Бели́ на секунду задумалась. Вспомнила о Ла Инке, которая ждет ее дома. И о том, что рана, нанесенная ею матери, уже начинает затягиваться.
Да. Я хочу пойти.
Вот оно, свершилось, она приняла решение, коренным образом изменившее ее жизнь. Я хотела лишь потанцевать, призналась она Лоле незадолго до кончины, и чем все закончилось? Этим. И она развела руками, очерчивая пространство, вместившее больницу, ее детей, ее рак, Америку.
Эль Холливуд
Первым настоящим клубом в жизни Бели́ был «Эль Холливуд».
[54]
В те времена «Эль Холливуд» был местом номер один в Бани́; вообразите: чопорный «Александер», псевдолатиноамериканское «Кафе Атлантико» и дискотечный «Джет Сет» взятые вместе и хорошо смешанные. Прикольное освещение; избыточный декор; шикарные мужчины при параде; женщины, как никогда похожие на райских птиц; оркестр на сцене в качестве пришельца из мира ритмов; танцоры, настолько сосредоточенные на танцевальных па, будто на кону стоит их жизнь, – чего тут только не было. Может, Бели́ и чувствовала себя замарашкой на общем фоне, не умела заказывать напитки и у нее не получалось сидеть на высоком стуле так, чтобы с ноги не сваливались ее дешевенькие туфли, но стоило заиграть оркестру, и все это уже не имело значения. Упитанный бухгалтер подал ей руку, и Бели́ вмиг позабыла о неловкости, изумлении, трепете, она просто танцевала. Господи, и как же она танцевала! Взмывая к небесам и изматывая партнера за партнером. Даже руководитель оркестра, прожженный ветерано чеса по Латинской Америке и Майами, крикнул в зал: «Ого, как зажигает эта темненькая!» Она и вправду зажигала. А вот и ее улыбка наконец; впечатайте ее в свою память, вам такого еще долго не увидеть. Все принимали Бели́ за танцовщицу из какой-нибудь кубинской труппы и отказывались верить, что она доминиканка. Не может быть, но ло паречес, надо же и т. д.
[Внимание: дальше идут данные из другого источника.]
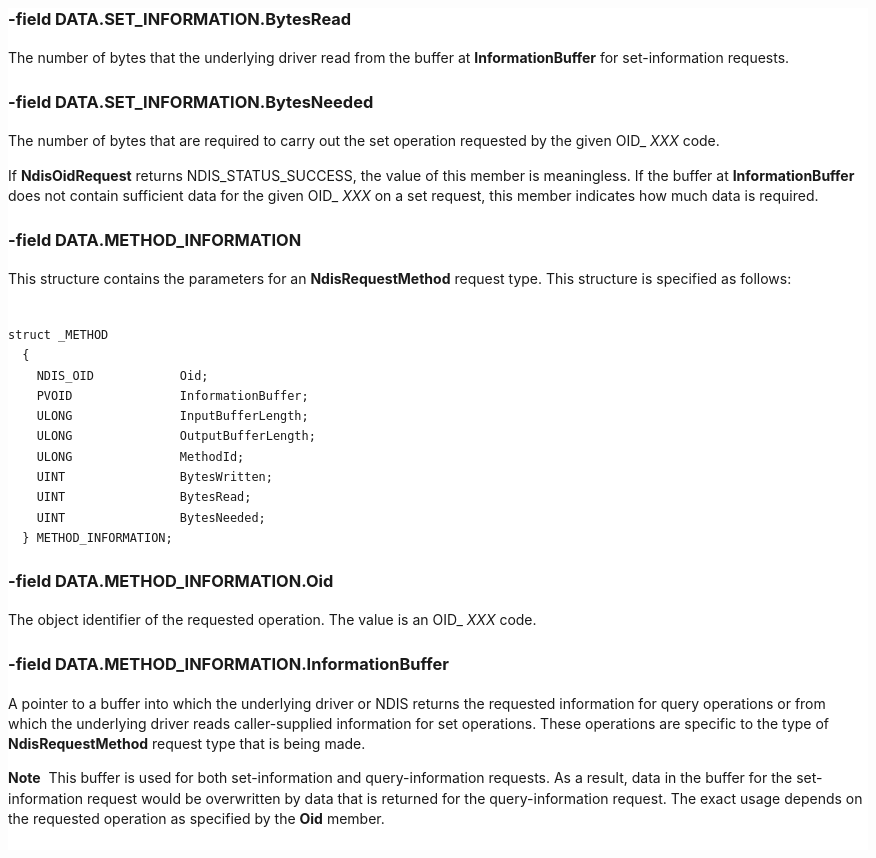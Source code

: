 ### -field DATA.SET_INFORMATION.BytesRead

The number of bytes that the underlying driver read from the buffer at
       <b>InformationBuffer</b> for set-information requests.

### -field DATA.SET_INFORMATION.BytesNeeded

The number of bytes that are required to carry out the set operation requested by the given OID_
        <i>XXX</i> code.

If
        <b>NdisOidRequest</b> returns NDIS_STATUS_SUCCESS, the value of this member is
        meaningless. If the buffer at
        <b>InformationBuffer</b> does not contain sufficient data for the given OID_
        <i>XXX</i> on a set request, this member indicates how much data is required.

### -field DATA.METHOD_INFORMATION

This structure contains the parameters for an <b>NdisRequestMethod</b> request type. This structure is
       specified as follows:


```

struct _METHOD
  {
    NDIS_OID            Oid;
    PVOID               InformationBuffer;
    ULONG               InputBufferLength;
    ULONG               OutputBufferLength;
    ULONG               MethodId;
    UINT                BytesWritten;
    UINT                BytesRead;
    UINT                BytesNeeded;
  } METHOD_INFORMATION;

```


### -field DATA.METHOD_INFORMATION.Oid

The object identifier of the requested operation. The value is an OID_
       <i>XXX</i> code.

### -field DATA.METHOD_INFORMATION.InformationBuffer

A pointer to a buffer into which the underlying driver or NDIS returns the requested information
        for query operations or from which the underlying driver reads caller-supplied information for set
        operations. These operations are specific to the type of <b>NdisRequestMethod</b> request type that is being
        made.

<div class="alert"><b>Note</b>  This buffer is used for both set-information and query-information requests. As
        a result, data in the buffer for the set-information request would be overwritten by data that is
        returned for the query-information request. The exact usage depends on the requested operation as
        specified by the
        <b>Oid</b> member.</div>
<div> </div>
И в этом вихре танцевальных фигур, кавалеров и запаха средства после бритья возник он. Бели́ сидела в баре, дожидаясь Тину с «перекура». Она: платье помято, прическа взлохмачена, ступни ноют, словно их перебинтовали на китайский манер. А с другой стороны он: воплощение шика и спокойной самоуверенности. Будущее поколение де Леонов и Кабралей, смотрите, вот он – человек, похитивший сердце вашей матери-основательницы и катапультировавший ее в диаспору. Одетый, по тогдашней моде, в черный смокинг и белые брюки, и ни капельки пота, словно он хранил себя в холодильнике. Импозантная внешность, какая бывает у одиозных голливудских продюсеров в возрасте за сорок, наметившееся брюшко и мешки под серыми глазами, видевшими многое (и ничего не упустившими). Эти глаза следили за Бели́ уже не меньше часа, и не то чтобы Бели́ ничего не замечала. Мужик был чем-то вроде крестного папаши, все в клубе почтительно здоровались с ним, а золота, бренчавшего на этом фраере, хватило бы, чтобы выкупить у испанцев последнего императора инков.